> _Supplied records_:

________________

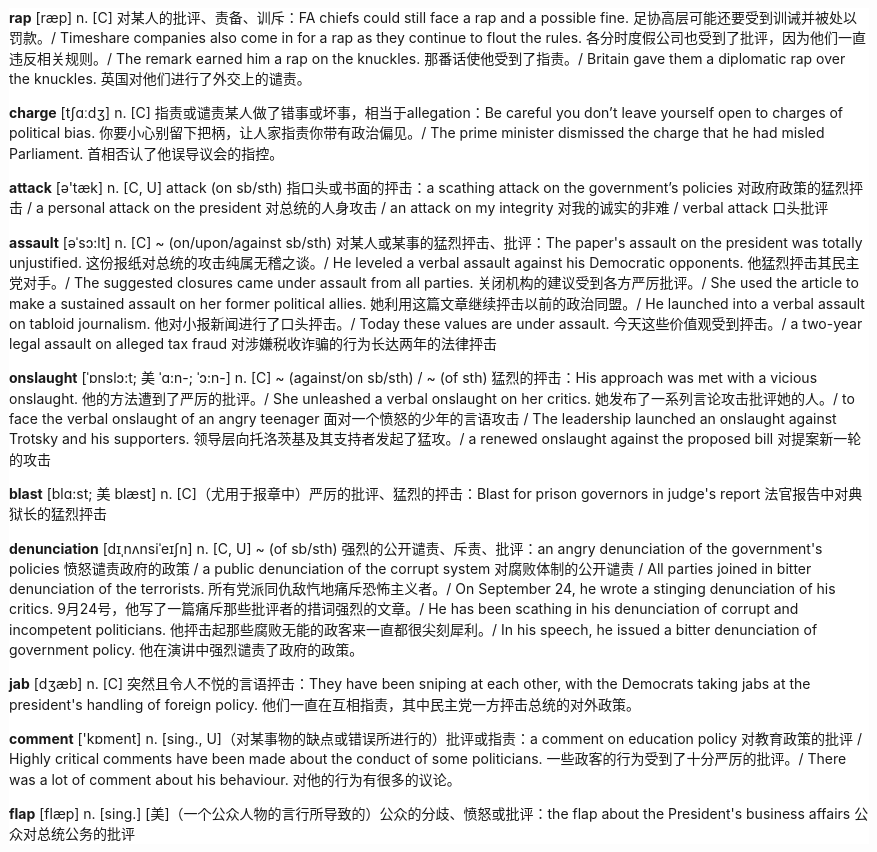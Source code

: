 <span class="vocabulary">**rap**</span> [ræp]
<span class="definition">n. [C] 对某人的批评、责备、训斥：</span>FA chiefs could still face a rap and a possible fine. 足协高层可能还要受到训诫并被处以罚款。/ Timeshare companies also come in for a rap as they continue to flout the rules. 各分时度假公司也受到了批评，因为他们一直违反相关规则。/ The remark earned him a rap on the knuckles. 那番话使他受到了指责。/ Britain gave them a diplomatic rap over the knuckles. 英国对他们进行了外交上的谴责。
 
<span class="vocabulary">**charge**</span> [tʃɑːdӡ] 
<span class="definition">n. [C] 指责或谴责某人做了错事或坏事，相当于allegation：</span>Be careful you don’t leave yourself open to charges of political bias. 你要小心别留下把柄，让人家指责你带有政治偏见。/ The prime minister dismissed the charge that he had misled Parliament. 首相否认了他误导议会的指控。

<span class="vocabulary">**attack**</span> [ə'tæk] 
<span class="definition">n. [C, U] attack (on sb/sth) 指口头或书面的抨击：</span>a scathing attack on the government’s policies 对政府政策的猛烈抨击 / a personal attack on the president 对总统的人身攻击 / an attack on my integrity 对我的诚实的非难 / verbal attack 口头批评
           
<span class="vocabulary">**assault**</span> [əˈsɔ:lt]
<span class="definition">n. [C] ~ (on/upon/against sb/sth) 对某人或某事的猛烈抨击、批评：</span>The paper's assault on the president was totally unjustified. 这份报纸对总统的攻击纯属无稽之谈。/ He leveled a verbal assault against his Democratic opponents. 他猛烈抨击其民主党对手。/ The suggested closures came under assault from all parties. 关闭机构的建议受到各方严厉批评。/ She used the article to make a sustained assault on her former political allies. 她利用这篇文章继续抨击以前的政治同盟。/ He launched into a verbal assault on tabloid journalism. 他对小报新闻进行了口头抨击。/ Today these values are under assault. 今天这些价值观受到抨击。/ a two-year legal assault on alleged tax fraud 对涉嫌税收诈骗的行为长达两年的法律抨击

<span class="vocabulary">**onslaught**</span> [ˈɒnslɔ:t; 美 ˈɑ:n-; ˈɔ:n-]
<span class="definition">n. [C] ~ (against/on sb/sth) / ~ (of sth) 猛烈的抨击：</span>His approach was met with a vicious onslaught. 他的方法遭到了严厉的批评。/ She unleashed a verbal onslaught on her critics. 她发布了一系列言论攻击批评她的人。/ to face the verbal onslaught of an angry teenager 面对一个愤怒的少年的言语攻击 / The leadership launched an onslaught against Trotsky and his supporters. 领导层向托洛茨基及其支持者发起了猛攻。/ a renewed onslaught against the proposed bill 对提案新一轮的攻击

<span class="vocabulary">**blast**</span> [blɑ:st; 美 blæst]
<span class="definition">n. [C]（尤用于报章中）严厉的批评、猛烈的抨击：</span>Blast for prison governors in judge's report 法官报告中对典狱长的猛烈抨击          
                      
<span class="vocabulary">**denunciation**</span> [dɪˌnʌnsiˈeɪʃn]
<span class="definition">n. [C, U] ~ (of sb/sth) 强烈的公开谴责、斥责、批评：</span>an angry denunciation of the government's policies 愤怒谴责政府的政策 / a public denunciation of the corrupt system 对腐败体制的公开谴责 / All parties joined in bitter denunciation of the terrorists. 所有党派同仇敌忾地痛斥恐怖主义者。/ On September 24, he wrote a stinging denunciation of his critics. 9月24号，他写了一篇痛斥那些批评者的措词强烈的文章。/ He has been scathing in his denunciation of corrupt and incompetent politicians. 他抨击起那些腐败无能的政客来一直都很尖刻犀利。/ In his speech, he issued a bitter denunciation of government policy. 他在演讲中强烈谴责了政府的政策。

<span class="vocabulary">**jab**</span> [dʒæb]
<span class="definition">n. [C] 突然且令人不悦的言语抨击：</span>They have been sniping at each other, with the Democrats taking jabs at the president's handling of foreign policy. 他们一直在互相指责，其中民主党一方抨击总统的对外政策。

<span class="vocabulary">**comment**</span> ['kɒment] 
<span class="definition">n. [sing., U]（对某事物的缺点或错误所进行的）批评或指责：</span>a comment on education policy 对教育政策的批评 / Highly critical comments have been made about the conduct of some politicians. 一些政客的行为受到了十分严厉的批评。/ There was a lot of comment about his behaviour. 对他的行为有很多的议论。
           
<span class="vocabulary">**flap**</span> [flæp]
<span class="definition">n. [sing.] [美]（一个公众人物的言行所导致的）公众的分歧、愤怒或批评：</span>the flap about the President's business affairs 公众对总统公务的批评
           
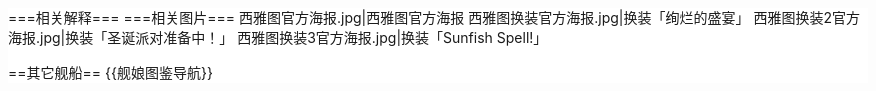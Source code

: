 
===相关解释===
===相关图片===
<gallery mode="packed" heights="300px">
西雅图官方海报.jpg|西雅图官方海报
西雅图换装官方海报.jpg|换装「绚烂的盛宴」
西雅图换装2官方海报.jpg|换装「圣诞派对准备中！」
西雅图换装3官方海报.jpg|换装「Sunfish Spell!」
</gallery>

==其它舰船==
{{舰娘图鉴导航}}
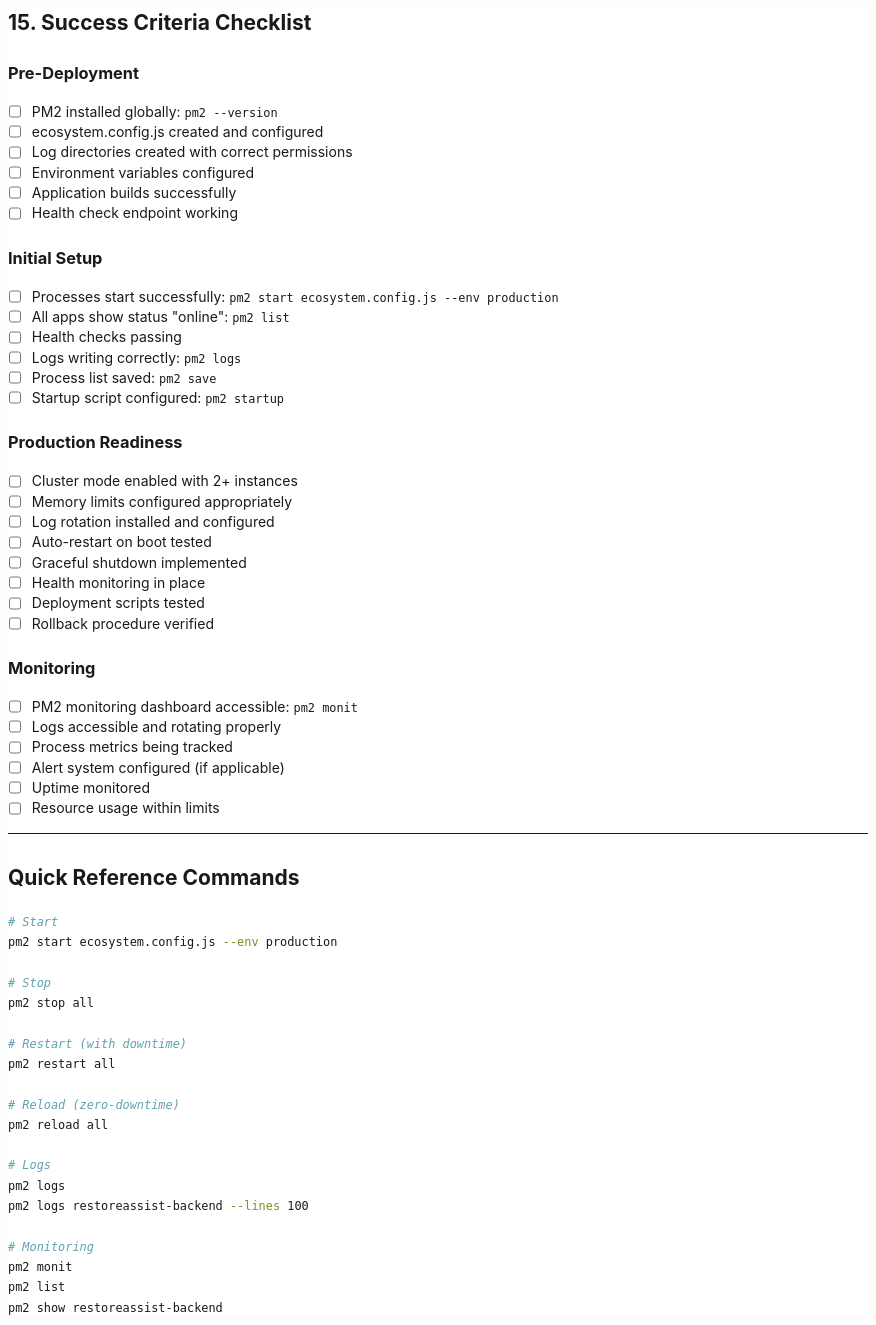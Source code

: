 
## 15. Success Criteria Checklist

### Pre-Deployment
- [ ] PM2 installed globally: `pm2 --version`
- [ ] ecosystem.config.js created and configured
- [ ] Log directories created with correct permissions
- [ ] Environment variables configured
- [ ] Application builds successfully
- [ ] Health check endpoint working

### Initial Setup
- [ ] Processes start successfully: `pm2 start ecosystem.config.js --env production`
- [ ] All apps show status "online": `pm2 list`
- [ ] Health checks passing
- [ ] Logs writing correctly: `pm2 logs`
- [ ] Process list saved: `pm2 save`
- [ ] Startup script configured: `pm2 startup`

### Production Readiness
- [ ] Cluster mode enabled with 2+ instances
- [ ] Memory limits configured appropriately
- [ ] Log rotation installed and configured
- [ ] Auto-restart on boot tested
- [ ] Graceful shutdown implemented
- [ ] Health monitoring in place
- [ ] Deployment scripts tested
- [ ] Rollback procedure verified

### Monitoring
- [ ] PM2 monitoring dashboard accessible: `pm2 monit`
- [ ] Logs accessible and rotating properly
- [ ] Process metrics being tracked
- [ ] Alert system configured (if applicable)
- [ ] Uptime monitored
- [ ] Resource usage within limits

---

## Quick Reference Commands

```bash
# Start
pm2 start ecosystem.config.js --env production

# Stop
pm2 stop all

# Restart (with downtime)
pm2 restart all

# Reload (zero-downtime)
pm2 reload all

# Logs
pm2 logs
pm2 logs restoreassist-backend --lines 100

# Monitoring
pm2 monit
pm2 list
pm2 show restoreassist-backend
```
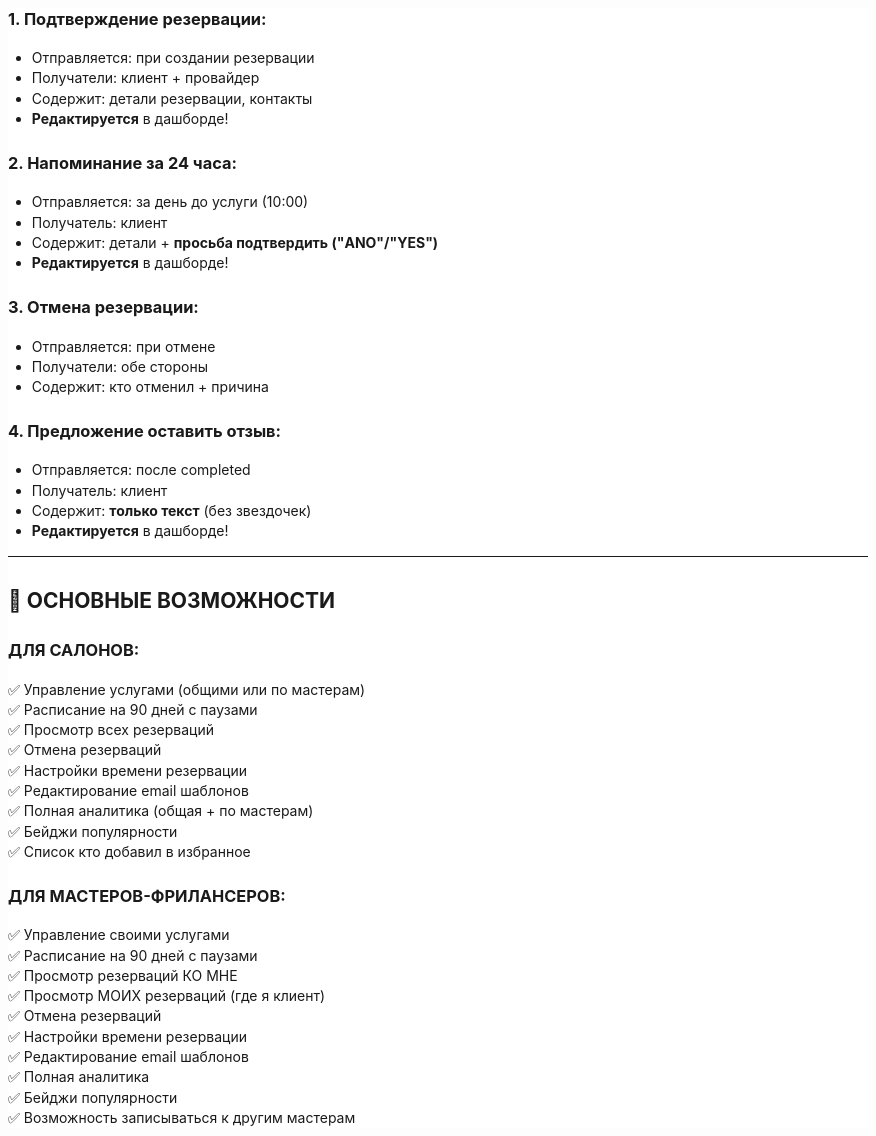 ### **1. Подтверждение резервации:**
- Отправляется: при создании резервации
- Получатели: клиент + провайдер
- Содержит: детали резервации, контакты
- **Редактируется** в дашборде!

### **2. Напоминание за 24 часа:**
- Отправляется: за день до услуги (10:00)
- Получатель: клиент
- Содержит: детали + **просьба подтвердить ("ANO"/"YES")**
- **Редактируется** в дашборде!

### **3. Отмена резервации:**
- Отправляется: при отмене
- Получатели: обе стороны
- Содержит: кто отменил + причина

### **4. Предложение оставить отзыв:**
- Отправляется: после completed
- Получатель: клиент
- Содержит: **только текст** (без звездочек)
- **Редактируется** в дашборде!

---

## 🎯 ОСНОВНЫЕ ВОЗМОЖНОСТИ

### **ДЛЯ САЛОНОВ:**
✅ Управление услугами (общими или по мастерам)  
✅ Расписание на 90 дней с паузами  
✅ Просмотр всех резерваций  
✅ Отмена резерваций  
✅ Настройки времени резервации  
✅ Редактирование email шаблонов  
✅ Полная аналитика (общая + по мастерам)  
✅ Бейджи популярности  
✅ Список кто добавил в избранное  

### **ДЛЯ МАСТЕРОВ-ФРИЛАНСЕРОВ:**
✅ Управление своими услугами  
✅ Расписание на 90 дней с паузами  
✅ Просмотр резерваций КО МНЕ  
✅ Просмотр МОИХ резерваций (где я клиент)  
✅ Отмена резерваций  
✅ Настройки времени резервации  
✅ Редактирование email шаблонов  
✅ Полная аналитика  
✅ Бейджи популярности  
✅ Возможность записываться к другим мастерам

________________

From the records above, print exactly the lines that run from the line with "### Initial Setup" to the line with "- [ ] Startup", inclusive.

### Initial Setup
- [ ] Processes start successfully: `pm2 start ecosystem.config.js --env production`
- [ ] All apps show status "online": `pm2 list`
- [ ] Health checks passing
- [ ] Logs writing correctly: `pm2 logs`
- [ ] Process list saved: `pm2 save`
- [ ] Startup script configured: `pm2 startup`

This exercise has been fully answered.